### Aim of the exercise
Go through the entries below, tally each line with the string "using", and give the final number by itself.

(Record excerpts)

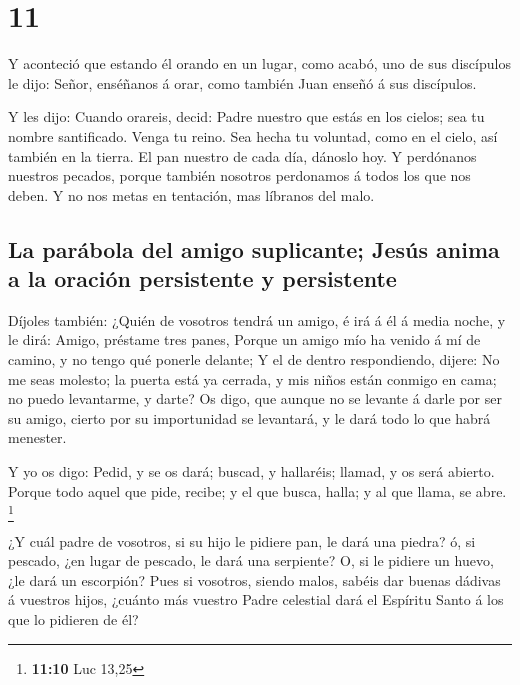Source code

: \hypertarget{section-10}{%
\section{11}\label{section-10}}

 Y aconteció que estando él orando en un lugar, como
acabó, uno de sus discípulos le dijo: Señor, enséñanos á orar, como
también Juan enseñó á sus discípulos.

 Y les dijo: Cuando orareis, decid: Padre nuestro que
estás en los cielos; sea tu nombre santificado. Venga tu reino. Sea
hecha tu voluntad, como en el cielo, así también en la tierra.
 El pan nuestro de cada día, dánoslo hoy.  Y
perdónanos nuestros pecados, porque también nosotros perdonamos á todos
los que nos deben. Y no nos metas en tentación, mas líbranos del malo.

\hypertarget{la-paruxe1bola-del-amigo-suplicante-jesuxfas-anima-a-la-oraciuxf3n-persistente-y-persistente}{%
\subsection{La parábola del amigo suplicante; Jesús anima a la oración
persistente y
persistente}\label{la-paruxe1bola-del-amigo-suplicante-jesuxfas-anima-a-la-oraciuxf3n-persistente-y-persistente}}

 Díjoles también: ¿Quién de vosotros tendrá un amigo, é
irá á él á media noche, y le dirá: Amigo, préstame tres panes,
 Porque un amigo mío ha venido á mí de camino, y no tengo
qué ponerle delante;  Y el de dentro respondiendo, dijere:
No me seas molesto; la puerta está ya cerrada, y mis niños están conmigo
en cama; no puedo levantarme, y darte?  Os digo, que
aunque no se levante á darle por ser su amigo, cierto por su
importunidad se levantará, y le dará todo lo que habrá menester.

 Y yo os digo: Pedid, y se os dará; buscad, y hallaréis;
llamad, y os será abierto.  Porque todo aquel que pide,
recibe; y el que busca, halla; y al que llama, se abre. \footnote{\textbf{11:10}
  Luc 13,25}

 ¿Y cuál padre de vosotros, si su hijo le pidiere pan, le
dará una piedra? ó, si pescado, ¿en lugar de pescado, le dará una
serpiente?  O, si le pidiere un huevo, ¿le dará un
escorpión?  Pues si vosotros, siendo malos, sabéis dar
buenas dádivas á vuestros hijos, ¿cuánto más vuestro Padre celestial
dará el Espíritu Santo á los que lo pidieren de él?

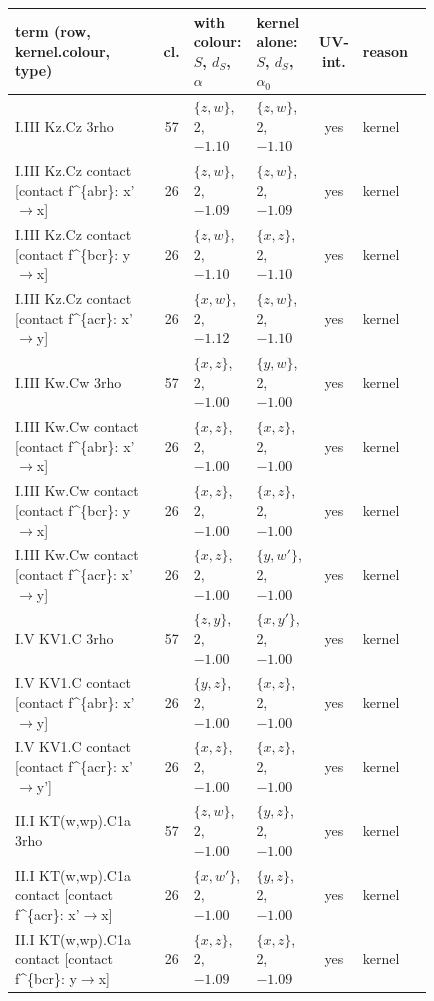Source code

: \documentclass[9pt]{article}
\numberwithin{equation}{section}
\begin{document}
{\scriptsize
\begin{center}
\renewcommand{\arraystretch}{1.1}\setlength{\tabcolsep}{2pt}
\begin{tabular}{|p{0.36\linewidth}|c|p{0.15\linewidth}|p{0.15\linewidth}|c|p{0.17\linewidth}|}\hline
term (row, kernel.colour, type) & cl. & with colour: $S$, $d_S$, $\alpha$ & kernel alone: $S$, $d_S$, $\alpha_0$ & UV-int. & reason\\\hline
I.III Kz.Cz 3rho & 57 & $\{z,w\}$, 2, $-1.10$ & $\{z,w\}$, 2, $-1.10$ & yes & kernel\\
I.III Kz.Cz contact [contact f\^{}\{abr\}: x'$\to$x] & 26 & $\{z,w\}$, 2, $-1.09$ & $\{z,w\}$, 2, $-1.09$ & yes & kernel\\
I.III Kz.Cz contact [contact f\^{}\{bcr\}: y$\to$x] & 26 & $\{z,w\}$, 2, $-1.10$ & $\{x,z\}$, 2, $-1.10$ & yes & kernel\\
I.III Kz.Cz contact [contact f\^{}\{acr\}: x'$\to$y] & 26 & $\{x,w\}$, 2, $-1.12$ & $\{z,w\}$, 2, $-1.10$ & yes & kernel\\
I.III Kw.Cw 3rho & 57 & $\{x,z\}$, 2, $-1.00$ & $\{y,w\}$, 2, $-1.00$ & yes & kernel\\
I.III Kw.Cw contact [contact f\^{}\{abr\}: x'$\to$x] & 26 & $\{x,z\}$, 2, $-1.00$ & $\{x,z\}$, 2, $-1.00$ & yes & kernel\\
I.III Kw.Cw contact [contact f\^{}\{bcr\}: y$\to$x] & 26 & $\{x,z\}$, 2, $-1.00$ & $\{x,z\}$, 2, $-1.00$ & yes & kernel\\
I.III Kw.Cw contact [contact f\^{}\{acr\}: x'$\to$y] & 26 & $\{x,z\}$, 2, $-1.00$ & $\{y,w'\}$, 2, $-1.00$ & yes & kernel\\
I.V KV1.C 3rho & 57 & $\{z,y\}$, 2, $-1.00$ & $\{x,y'\}$, 2, $-1.00$ & yes & kernel\\
I.V KV1.C contact [contact f\^{}\{abr\}: x'$\to$y] & 26 & $\{y,z\}$, 2, $-1.00$ & $\{x,z\}$, 2, $-1.00$ & yes & kernel\\
I.V KV1.C contact [contact f\^{}\{acr\}: x'$\to$y'] & 26 & $\{x,z\}$, 2, $-1.00$ & $\{x,z\}$, 2, $-1.00$ & yes & kernel\\
II.I KT(w,wp).C1a 3rho & 57 & $\{z,w\}$, 2, $-1.00$ & $\{y,z\}$, 2, $-1.00$ & yes & kernel\\
II.I KT(w,wp).C1a contact [contact f\^{}\{acr\}: x'$\to$x] & 26 & $\{x,w'\}$, 2, $-1.00$ & $\{y,z\}$, 2, $-1.00$ & yes & kernel\\
II.I KT(w,wp).C1a contact [contact f\^{}\{bcr\}: y$\to$x] & 26 & $\{x,z\}$, 2, $-1.09$ & $\{x,z\}$, 2, $-1.09$ & yes & kernel\\

\end{tabular}
\end{center}}
\end{document}
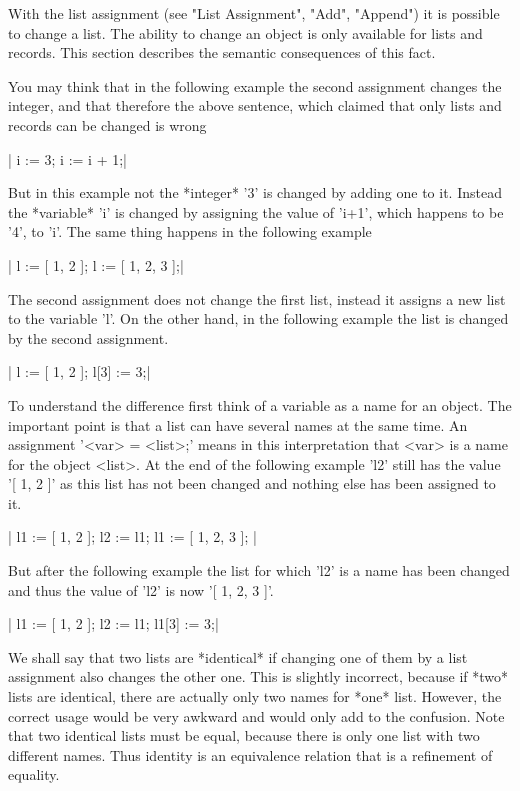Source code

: 
With the  list assignment (see "List  Assignment", "Add", "Append") it is
possible   to change a list.    The ability to   change an object is only
available  for  lists and records.  This   section describes the semantic
consequences of this fact.

You may think that in the following example the second assignment changes
the integer, and  that therefore the  above sentence, which claimed  that
only lists and records can be changed is wrong

|    i := 3;
    i :=  i + 1;|

But in this example not the *integer* '3' is changed by adding one to it.
Instead  the *variable*  'i'  is changed by assigning the value of 'i+1',
which happens to be '4', to 'i'.  The same thing happens in the following
example

|    l := [ 1,  2 ];
    l := [ 1, 2,  3 ];|

The second assignment does not change the first list, instead  it assigns
a new  list  to  the variable 'l'.   On the other hand,  in the following
example the  list  is changed by the second assignment.

|    l := [ 1,  2 ];
    l[3] := 3;|

To understand the difference  first think  of a variable as a name for an
object.  The important point is that a list can have several names at the
same  time.    An   assignment  '<var>   \:=   <list>;'  means  in   this
interpretation that <var> is a name for the object <list>.  At the end of
the following example  'l2' still  has the value '[ 1, 2 ]' as this  list
has not been changed and nothing else has been assigned to it.

|    l1 := [ 1, 2 ];
    l2 := l1;
    l1 := [ 1, 2, 3 ]; |

But  after  the following  example the list for which 'l2' is a  name has
been changed and thus the value of 'l2' is now '[ 1, 2, 3 ]'.

|    l1 := [ 1, 2 ];
    l2 := l1;
    l1[3] := 3;|

We shall say that two lists are *identical* if changing one of them  by a
list assignment also changes the other one.   This is slightly incorrect,
because if  *two* lists are identical,  there are actually only two names
for *one*  list.  However, the correct  usage  would be  very awkward and
would only add to the confusion.   Note that two  identical lists must be
equal, because  there is only  one list with  two  different names.  Thus
identity is an equivalence relation that is a refinement of equality.

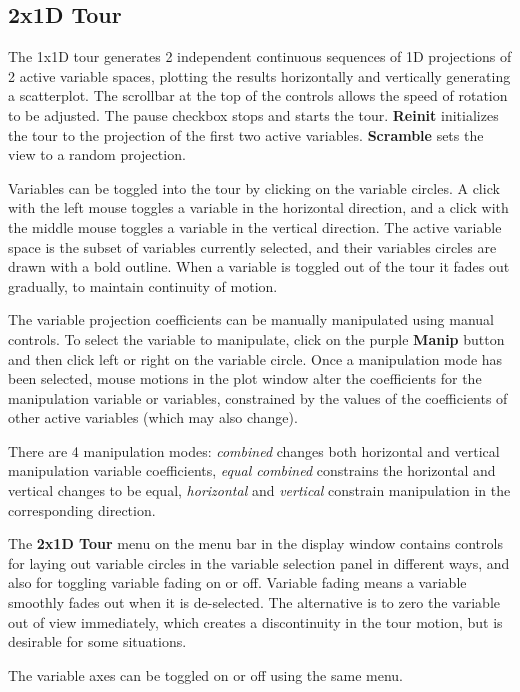 \documentclass[11pt]{article}
\def\Widget#1{\textbf{#1}}
\begin{document}
\subsection{2x1D Tour}
\label{slbl:2x1DTour}

The 1x1D tour generates 2 independent continuous sequences of 1D
projections of 2 active variable spaces, plotting the results
horizontally and vertically generating a scatterplot. The scrollbar at
the top of the controls allows the speed of rotation to be
adjusted. The pause checkbox stops and starts the tour. \Widget{Reinit}
initializes the tour to the projection of the first two active
variables. \Widget{Scramble} sets the view to a random projection.

Variables can be toggled into the tour by clicking on the variable
circles. A click with the left mouse toggles a variable in the horizontal
direction, and a click with the middle mouse toggles a variable in
the vertical direction. The active variable space is the subset of
variables currently selected, and their variables circles are drawn with
a bold outline. When a variable is toggled out of the tour it fades out
gradually, to maintain continuity of motion.

The variable projection coefficients can be manually manipulated using
manual controls. To select the variable to manipulate, click on the purple
\Widget{Manip} button and then click left or right on the variable circle.
Once a manipulation mode has been selected, mouse motions in the plot
window alter the coefficients for the manipulation variable or variables,
constrained by the values of the coefficients of other active variables
(which may also change).

There are 4 manipulation modes: {\it combined} changes both horizontal
and vertical manipulation variable coefficients, {\it equal combined}
constrains the horizontal and vertical changes to be equal, {\it
horizontal} and {\it vertical} constrain manipulation in the corresponding
direction.

The \Widget{2x1D Tour} menu on the menu bar in the display window
contains controls for laying out variable circles in the variable
selection panel in different ways, and also for toggling variable
fading on or off. Variable fading means a variable smoothly fades out
when it is de-selected. The alternative is to zero the variable out of
view immediately, which creates a discontinuity in the tour motion,
but is desirable for some situations.

The variable axes can be toggled on or off using the same menu.
\end{document}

(End Record excerpts)

### Answer section
2